EXERCISE OBJECTIVE:
Find the string "item" in the data, then copy every line where it is found.

*** DATA SUPPLIED Section Begins ***

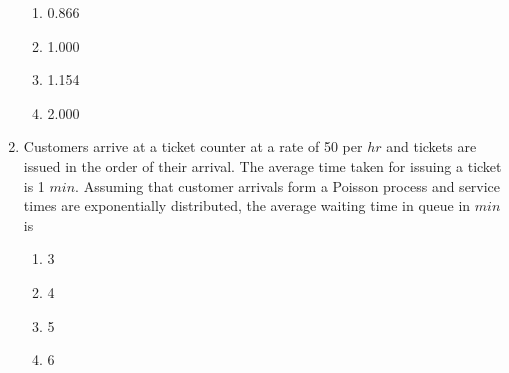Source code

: \documentclass[journal]{IEEEtran}
\begin{document}
\begin{enumerate}
  \begin{enumerate}
   \item 0.866
   \item 1.000
   \item 1.154
   \item 2.000 \\
\end{enumerate}
\item Customers arrive at a ticket counter at a rate of 50 per $hr$ and tickets are issued in the order of their arrival. The average time taken for issuing a ticket is 1 $min$. Assuming that customer arrivals form a Poisson process and service times are exponentially distributed, the average waiting time in queue in $min$ is
\begin{enumerate}
    \item 3
    \item 4
    \item 5
    \item 6 \\
\end{enumerate}
			 \end{enumerate}
			 
\end{document}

*** DATA SUPPLIED Section Ends ***

SOLVED EXERCISE:
   \item 0.866
   \item 1.000
   \item 1.154
   \item 2.000 \\
\item Customers arrive at a ticket counter at a rate of 50 per $hr$ and tickets are issued in the order of their arrival. The average time taken for issuing a ticket is 1 $min$. Assuming that customer arrivals form a Poisson process and service times are exponentially distributed, the average waiting time in queue in $min$ is
    \item 3
    \item 4
    \item 5
    \item 6 \\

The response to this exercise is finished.